If you're using a narrow charset then you need to make sure that the terminal/console is using the same charset and the source code file is encoded in the correct encoding, otherwise of course the system will misinterpret the character codes
To set the charset in the console run chcp. For example to use code page Windows-1254 run chcp 1254. You can use SetConsoleOutputCP to set the code page programmatically, like SetConsoleOutputCP(1254)
However you should avoid the legacy ANSI code pages and use Unicode instead. The current preferred way on Windows is to output Unicode characters as wide char with wprintf. You may need to set the mode to wide first with
int result = _setmode(_fileno(stdout), _O_U16TEXT);
then
wprintf(L"İ ş ğ ü ö ı");
See also wprintf manual in Windows, Linux or Mac. However on POSIX systems UTF-8 is preferred
On older Windows UTF-8 support on console is not very good, but it's increasingly getting better, and Windows 10 even supports UTF-8 as a locale so you can just call SetConsoleOutputCP(CP_UTF8); or SetConsoleOutputCP(65001); (or run chcp 65001 in the console) and it'll work immediately, provided that you saved the source code as UTF-8. Remember to also set the font to the one that supports those characters like Lucida Console or Consolas. The default raster font contains very a limited number of characters and appears with a lot of aliasing. It also doesn't work well on modern hidpi displays
There are already lots of questions about outputting Unicode on this site like Output unicode strings in Windows console app or UTF-8 character in .NET Console Application. Please have a look and try to see which one fits you.
Edit
When you use
wchar_t c=L'ğ';
fputwc(c,ptr);
you're printing to a file and not the console. In that case just the stream of bytes is saved into the file. When you open the file again, it's the job of the editor to treat the bytes in the correct charset and print it correctly. For example the character "ğ" is stored as c4 9f in UTF-8 and when open the file as UTF-8, the editor knows that it represents the char "ğ" to display
Unfortunately there's no character encoding information embedded in a text file so the editor must choose one. Remember There Ain't No Such Thing As Plain Text (must read). A simple editor may just choose to open the file as ANSI in the current Windows codepage and the characters won't be displayed correctly if the original encoding is not that one and you'll just see garbage
Some more advanced editors like Notepad++ or MS Word will try to guess the encoding of the file. But as with any guessing, it can be wrong and the result is again a file with garbage
The simplest solution is to add a BOM to the beginning of the file so the editor can recognize the encoding easily. If your files doesn't contain a BOM you need to tell the editor to read the file in the correct encoding if the encoding is wrong (for wchar_t on Windows like that it's UTF-16LE). For example in Notepad++ it's this menu
Unfortunately the OP didn't edit the question to show what was tried, there's nothing more I can explain

Your code works: http://ideone.com/K9hrv5
setlocale(LC_ALL,"Turkish");
printf("İ ş ğ ü ö ı");
The only issue is that you have to set your terminal locale as well before executing your c program's output binary.
Setting your terminal locale works:

setlocale only affects the runtime locale. It doesn't make your compiler support extra source file characters.
You may need to specify the non-ASCII characters in your source file by using character constants (e.g. \xF1 for the character with code 241).

Related

How to output special characters in cmd window?

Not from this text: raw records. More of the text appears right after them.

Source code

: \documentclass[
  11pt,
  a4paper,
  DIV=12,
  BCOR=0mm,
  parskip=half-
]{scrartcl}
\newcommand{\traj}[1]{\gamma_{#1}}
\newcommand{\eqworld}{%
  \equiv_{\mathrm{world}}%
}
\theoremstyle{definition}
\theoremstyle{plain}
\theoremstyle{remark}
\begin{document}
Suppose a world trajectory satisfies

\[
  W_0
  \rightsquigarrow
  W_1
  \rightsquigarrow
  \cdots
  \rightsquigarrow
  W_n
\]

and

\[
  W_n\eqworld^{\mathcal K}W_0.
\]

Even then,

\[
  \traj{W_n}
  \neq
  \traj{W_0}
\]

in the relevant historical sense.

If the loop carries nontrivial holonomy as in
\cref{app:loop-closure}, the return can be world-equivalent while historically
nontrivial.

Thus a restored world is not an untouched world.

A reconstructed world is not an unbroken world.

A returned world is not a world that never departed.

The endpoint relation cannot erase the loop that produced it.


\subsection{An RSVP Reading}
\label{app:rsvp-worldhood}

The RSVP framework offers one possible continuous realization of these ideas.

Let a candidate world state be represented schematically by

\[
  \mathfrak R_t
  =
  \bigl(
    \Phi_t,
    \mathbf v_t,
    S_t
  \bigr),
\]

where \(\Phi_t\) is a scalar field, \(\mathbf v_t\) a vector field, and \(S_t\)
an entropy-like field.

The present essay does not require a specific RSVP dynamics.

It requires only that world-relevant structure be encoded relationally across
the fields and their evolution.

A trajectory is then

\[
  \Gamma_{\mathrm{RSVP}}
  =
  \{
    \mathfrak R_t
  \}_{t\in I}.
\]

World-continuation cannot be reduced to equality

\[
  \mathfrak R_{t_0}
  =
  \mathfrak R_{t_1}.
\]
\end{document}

Once i write a c program and try to output special characters (like ä ö ü ß) with printf() on the cmd window on windows 10 it only shows sth like ▒▒▒▒▒▒▒▒▒▒▒▒
But if i just type them in the cmd window without a c programm being executed it displays these characters properly.
When i change the console type to standard output in netbeans the output is correct as well.
I tried to change the codepage of cmd but it didnt fix the problem.
I use the gcc c compiler.
The reason is the usage of different code pages for character encoding.
In GUI text editor on writing program code stored in a file on which each character is encoded with just a single byte the code page Windows-1252 is used in Western European and North American countries.
In console window opened on running a console application an OEM code page is used which is in Western European countries OEM 850 and in North American countries OEM 437.
So you need for ÄÖÜäöüß different byte values written in code to get those characters displayed as expected in the console window at least on execution in Western European and North American countries.
Character Windows-1252 OEM 850
Ä \xC4 \x8E
Ö \xD6 \x99
Ü \xDC \x9A
ä \xE4 \x84
ö \xF6 \x94
ü \xF1 \x8C
ß \xDF \xE1
The code page used by default in a console window can be seen by opening a command prompt window and run either chcp (change code page) or mode which both display the active code page.
The default code page for GUI applications and console applications on a computer for a user account depends on the Windows region and language settings for this user account.
Some web pages you should read to better understand character encoding:
Character encoding (English Wikipedia article)
On the Goodness of Unicode by Tim Bray
The Absolute Minimum Every Software Developer Absolutely, Positively Must Know About Unicode and Character Sets (No Excuses!) by Joel Spolksy
What's the best default new file format? (UltraEdit forum topic)
Programmers should not write non ASCII characters into strings output by a compiled executable because it depends on which code page is used by the compiler on creating the binary representation (bytes) of the characters in executable. It is better to use the hexadecimal notation when active code page on execution of the application is known or defined by the application before the string is output.
It is also possible to store strings in the executable in Unicode, determine the encoding of the output handle before output any string and convert each Unicode string to the encoding of the output handle before the string is written to the output handle.
And of course it depends on used output font how the bytes in the strings in the executable are finally really displayed on screen.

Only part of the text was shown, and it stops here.